Obecnie składy mają obowiązek same zapewnić FIA o tym, że ich samochody i kierowcy spełniają zapisy regulaminów. Ponieważ dostarczony dokument okazał się niezgodny z prawdą, należało złożyć dodatkowe wyjaśnienia.

Podczas swojego spotkania z arbitrami Hamilton przyznał, że lekarze zalecili mu, by tym razem nie usuwał kolczyka, a Mercedes przedstawił zaświadczenie lekarskie, które potwierdziło te słowa. Następnie skonsultowano się z zastępcą delegata medycznego, dr Ianem Robertsem, który wydał pozytywną opinię. Z tego powodu w odniesieniu do siedmiokrotnego mistrza nie podejmowano żadnych działań.

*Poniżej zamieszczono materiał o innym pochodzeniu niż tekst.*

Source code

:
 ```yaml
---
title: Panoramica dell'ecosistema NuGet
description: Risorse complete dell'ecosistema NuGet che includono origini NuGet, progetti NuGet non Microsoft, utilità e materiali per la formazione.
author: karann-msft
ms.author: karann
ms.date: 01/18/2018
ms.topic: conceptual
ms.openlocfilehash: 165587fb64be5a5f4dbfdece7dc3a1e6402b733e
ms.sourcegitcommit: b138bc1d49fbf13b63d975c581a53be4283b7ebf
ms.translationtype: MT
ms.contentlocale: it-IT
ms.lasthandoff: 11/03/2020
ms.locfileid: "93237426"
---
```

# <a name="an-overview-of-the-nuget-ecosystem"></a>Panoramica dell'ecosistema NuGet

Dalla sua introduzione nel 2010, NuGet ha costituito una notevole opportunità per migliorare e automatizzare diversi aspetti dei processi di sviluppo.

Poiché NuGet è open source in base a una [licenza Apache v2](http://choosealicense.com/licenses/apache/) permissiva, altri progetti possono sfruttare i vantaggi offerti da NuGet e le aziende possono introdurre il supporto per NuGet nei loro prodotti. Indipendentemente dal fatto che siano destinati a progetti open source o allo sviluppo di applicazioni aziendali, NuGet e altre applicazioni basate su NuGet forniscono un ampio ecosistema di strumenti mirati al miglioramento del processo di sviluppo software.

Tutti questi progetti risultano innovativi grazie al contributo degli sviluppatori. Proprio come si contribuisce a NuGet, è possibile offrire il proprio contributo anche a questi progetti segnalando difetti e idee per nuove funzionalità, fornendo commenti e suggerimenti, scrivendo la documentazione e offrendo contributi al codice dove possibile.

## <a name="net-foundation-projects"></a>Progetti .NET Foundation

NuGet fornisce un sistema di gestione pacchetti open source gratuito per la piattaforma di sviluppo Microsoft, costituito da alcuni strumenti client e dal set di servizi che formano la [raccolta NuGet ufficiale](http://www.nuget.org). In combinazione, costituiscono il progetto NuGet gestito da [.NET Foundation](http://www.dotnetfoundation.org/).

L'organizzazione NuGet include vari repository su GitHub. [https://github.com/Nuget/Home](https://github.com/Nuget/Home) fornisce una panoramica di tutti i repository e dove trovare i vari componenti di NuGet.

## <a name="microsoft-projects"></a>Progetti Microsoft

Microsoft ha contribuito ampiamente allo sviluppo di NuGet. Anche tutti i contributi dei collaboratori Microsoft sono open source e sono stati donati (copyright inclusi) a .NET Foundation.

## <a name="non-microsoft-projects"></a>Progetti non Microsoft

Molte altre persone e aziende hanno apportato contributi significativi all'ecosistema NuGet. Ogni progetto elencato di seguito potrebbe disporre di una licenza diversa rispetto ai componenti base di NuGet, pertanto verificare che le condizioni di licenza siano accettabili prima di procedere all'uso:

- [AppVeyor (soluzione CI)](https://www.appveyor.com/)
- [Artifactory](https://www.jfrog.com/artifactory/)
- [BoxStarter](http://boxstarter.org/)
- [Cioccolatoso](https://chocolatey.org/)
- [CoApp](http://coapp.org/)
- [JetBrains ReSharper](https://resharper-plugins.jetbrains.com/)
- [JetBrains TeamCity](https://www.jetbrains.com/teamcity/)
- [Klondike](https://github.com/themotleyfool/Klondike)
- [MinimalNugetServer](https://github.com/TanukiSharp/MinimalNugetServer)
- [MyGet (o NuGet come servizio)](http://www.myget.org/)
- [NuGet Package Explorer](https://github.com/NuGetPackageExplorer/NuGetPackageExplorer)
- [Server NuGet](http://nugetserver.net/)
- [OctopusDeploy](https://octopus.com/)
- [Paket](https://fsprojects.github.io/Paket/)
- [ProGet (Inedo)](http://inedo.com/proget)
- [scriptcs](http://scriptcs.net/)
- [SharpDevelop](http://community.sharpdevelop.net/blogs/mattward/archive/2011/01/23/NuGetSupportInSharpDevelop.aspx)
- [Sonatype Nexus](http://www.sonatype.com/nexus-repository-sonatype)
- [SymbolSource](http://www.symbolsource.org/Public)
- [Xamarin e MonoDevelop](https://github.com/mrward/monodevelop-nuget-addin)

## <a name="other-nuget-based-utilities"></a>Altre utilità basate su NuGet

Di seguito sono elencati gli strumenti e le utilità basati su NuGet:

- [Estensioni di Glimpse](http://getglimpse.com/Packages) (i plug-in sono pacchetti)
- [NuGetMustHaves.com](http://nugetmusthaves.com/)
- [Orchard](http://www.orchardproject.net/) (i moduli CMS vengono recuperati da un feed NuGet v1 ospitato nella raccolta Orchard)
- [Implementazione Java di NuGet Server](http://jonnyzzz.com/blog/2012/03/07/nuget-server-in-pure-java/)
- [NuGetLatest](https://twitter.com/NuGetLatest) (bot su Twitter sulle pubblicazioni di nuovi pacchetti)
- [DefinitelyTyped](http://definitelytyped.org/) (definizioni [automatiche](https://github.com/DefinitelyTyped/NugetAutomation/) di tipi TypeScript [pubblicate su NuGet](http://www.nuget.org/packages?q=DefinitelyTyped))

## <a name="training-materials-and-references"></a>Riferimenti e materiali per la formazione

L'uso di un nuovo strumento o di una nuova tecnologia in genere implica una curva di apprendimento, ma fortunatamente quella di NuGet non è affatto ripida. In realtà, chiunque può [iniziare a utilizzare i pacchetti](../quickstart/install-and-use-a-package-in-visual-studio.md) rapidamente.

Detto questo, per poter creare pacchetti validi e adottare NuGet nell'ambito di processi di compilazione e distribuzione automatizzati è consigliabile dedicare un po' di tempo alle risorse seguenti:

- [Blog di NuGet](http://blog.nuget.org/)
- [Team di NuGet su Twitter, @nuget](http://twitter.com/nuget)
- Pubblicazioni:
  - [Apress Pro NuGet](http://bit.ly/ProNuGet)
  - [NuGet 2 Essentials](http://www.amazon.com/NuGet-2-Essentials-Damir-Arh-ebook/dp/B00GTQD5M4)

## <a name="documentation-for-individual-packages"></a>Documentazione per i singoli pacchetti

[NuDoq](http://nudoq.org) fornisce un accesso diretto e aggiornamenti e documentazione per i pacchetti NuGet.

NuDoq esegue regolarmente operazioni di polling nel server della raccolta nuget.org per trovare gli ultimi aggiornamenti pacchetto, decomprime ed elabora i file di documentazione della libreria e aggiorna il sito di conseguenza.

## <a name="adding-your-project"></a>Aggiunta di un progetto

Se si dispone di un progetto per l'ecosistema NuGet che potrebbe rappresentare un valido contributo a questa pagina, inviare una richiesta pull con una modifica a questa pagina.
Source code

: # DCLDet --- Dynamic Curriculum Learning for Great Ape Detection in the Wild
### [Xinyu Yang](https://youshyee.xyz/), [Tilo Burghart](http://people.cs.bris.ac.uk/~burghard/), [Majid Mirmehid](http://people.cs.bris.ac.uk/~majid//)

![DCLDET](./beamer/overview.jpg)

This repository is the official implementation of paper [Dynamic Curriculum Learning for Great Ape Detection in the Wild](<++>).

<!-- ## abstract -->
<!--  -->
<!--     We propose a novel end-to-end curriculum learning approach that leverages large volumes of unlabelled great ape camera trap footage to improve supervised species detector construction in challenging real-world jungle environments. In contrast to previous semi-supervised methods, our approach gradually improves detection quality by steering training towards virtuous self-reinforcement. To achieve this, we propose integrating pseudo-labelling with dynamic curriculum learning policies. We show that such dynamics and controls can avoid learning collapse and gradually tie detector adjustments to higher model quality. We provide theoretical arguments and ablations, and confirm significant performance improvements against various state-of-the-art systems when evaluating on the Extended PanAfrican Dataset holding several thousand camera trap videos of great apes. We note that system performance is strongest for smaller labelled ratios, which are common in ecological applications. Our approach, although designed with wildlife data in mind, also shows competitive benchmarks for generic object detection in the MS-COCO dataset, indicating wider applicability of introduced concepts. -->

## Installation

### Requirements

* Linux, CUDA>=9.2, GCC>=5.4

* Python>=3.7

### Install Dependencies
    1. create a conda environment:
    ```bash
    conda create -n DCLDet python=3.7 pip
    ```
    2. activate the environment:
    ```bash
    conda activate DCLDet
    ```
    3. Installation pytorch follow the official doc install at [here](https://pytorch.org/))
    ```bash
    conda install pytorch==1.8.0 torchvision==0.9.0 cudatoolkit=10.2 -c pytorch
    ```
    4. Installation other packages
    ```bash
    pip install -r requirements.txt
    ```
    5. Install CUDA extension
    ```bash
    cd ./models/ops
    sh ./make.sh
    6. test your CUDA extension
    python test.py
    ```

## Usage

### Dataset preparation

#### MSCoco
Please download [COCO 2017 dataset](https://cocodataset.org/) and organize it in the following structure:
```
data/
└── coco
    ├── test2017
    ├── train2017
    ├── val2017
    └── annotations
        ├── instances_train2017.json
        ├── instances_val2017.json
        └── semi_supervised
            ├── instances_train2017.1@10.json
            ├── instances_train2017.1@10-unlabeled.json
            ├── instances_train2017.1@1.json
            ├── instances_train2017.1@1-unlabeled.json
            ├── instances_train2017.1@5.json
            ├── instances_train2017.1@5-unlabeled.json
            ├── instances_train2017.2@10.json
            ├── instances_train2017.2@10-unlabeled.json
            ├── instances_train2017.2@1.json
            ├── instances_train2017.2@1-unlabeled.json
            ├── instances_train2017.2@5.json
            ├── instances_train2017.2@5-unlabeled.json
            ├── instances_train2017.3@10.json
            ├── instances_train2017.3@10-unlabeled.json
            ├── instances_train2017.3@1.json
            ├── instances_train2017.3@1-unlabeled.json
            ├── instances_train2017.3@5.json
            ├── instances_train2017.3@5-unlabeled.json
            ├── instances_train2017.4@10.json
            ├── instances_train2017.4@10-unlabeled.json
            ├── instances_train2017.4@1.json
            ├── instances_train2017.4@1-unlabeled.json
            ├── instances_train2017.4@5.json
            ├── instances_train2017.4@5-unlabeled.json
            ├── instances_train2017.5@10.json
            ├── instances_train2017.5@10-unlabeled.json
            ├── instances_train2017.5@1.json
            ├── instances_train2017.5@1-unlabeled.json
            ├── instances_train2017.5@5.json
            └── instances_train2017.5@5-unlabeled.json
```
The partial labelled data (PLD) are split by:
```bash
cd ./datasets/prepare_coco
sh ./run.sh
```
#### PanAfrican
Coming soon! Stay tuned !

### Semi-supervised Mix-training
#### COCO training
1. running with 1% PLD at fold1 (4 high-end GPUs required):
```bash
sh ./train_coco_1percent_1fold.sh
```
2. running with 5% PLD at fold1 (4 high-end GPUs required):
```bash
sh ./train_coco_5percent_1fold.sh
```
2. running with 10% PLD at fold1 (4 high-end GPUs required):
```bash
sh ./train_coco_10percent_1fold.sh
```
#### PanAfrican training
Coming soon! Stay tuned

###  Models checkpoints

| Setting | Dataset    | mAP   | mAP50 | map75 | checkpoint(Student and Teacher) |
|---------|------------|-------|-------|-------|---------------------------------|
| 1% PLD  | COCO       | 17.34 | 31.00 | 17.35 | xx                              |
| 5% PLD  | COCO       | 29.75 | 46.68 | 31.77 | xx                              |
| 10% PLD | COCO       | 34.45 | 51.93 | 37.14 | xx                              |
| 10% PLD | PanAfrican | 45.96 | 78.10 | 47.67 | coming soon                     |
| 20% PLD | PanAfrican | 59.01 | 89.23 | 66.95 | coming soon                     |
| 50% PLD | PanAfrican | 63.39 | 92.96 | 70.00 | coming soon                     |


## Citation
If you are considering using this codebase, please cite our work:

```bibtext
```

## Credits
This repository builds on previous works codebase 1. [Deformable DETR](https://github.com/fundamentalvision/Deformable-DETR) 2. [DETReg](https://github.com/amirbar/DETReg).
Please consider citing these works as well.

Inaczej postąpiono w przypadku samej ekipy, która otrzymała grzywnę w wysokości 25 tysięcy euro. Menedżer zespołu wyjaśnił, że nie wiedziano o tym, iż w nosie Lewisa znajdował się kolczyk, ponieważ podczas poprzednich Grand Prix był on zdejmowany przed wejściem do kokpitu. Mercedes z góry założył więc, iż tak samo będzie w Singapurze.

Sędziowie zrozumieli ten błąd i uznali go za niecelowy, lecz jednocześnie stwierdzili, że gdyby tylko zapytano Hamiltona o tę sprawę, deklaracja byłaby zgodna z prawdą. Z tego powodu zdecydowano się na karę finansową.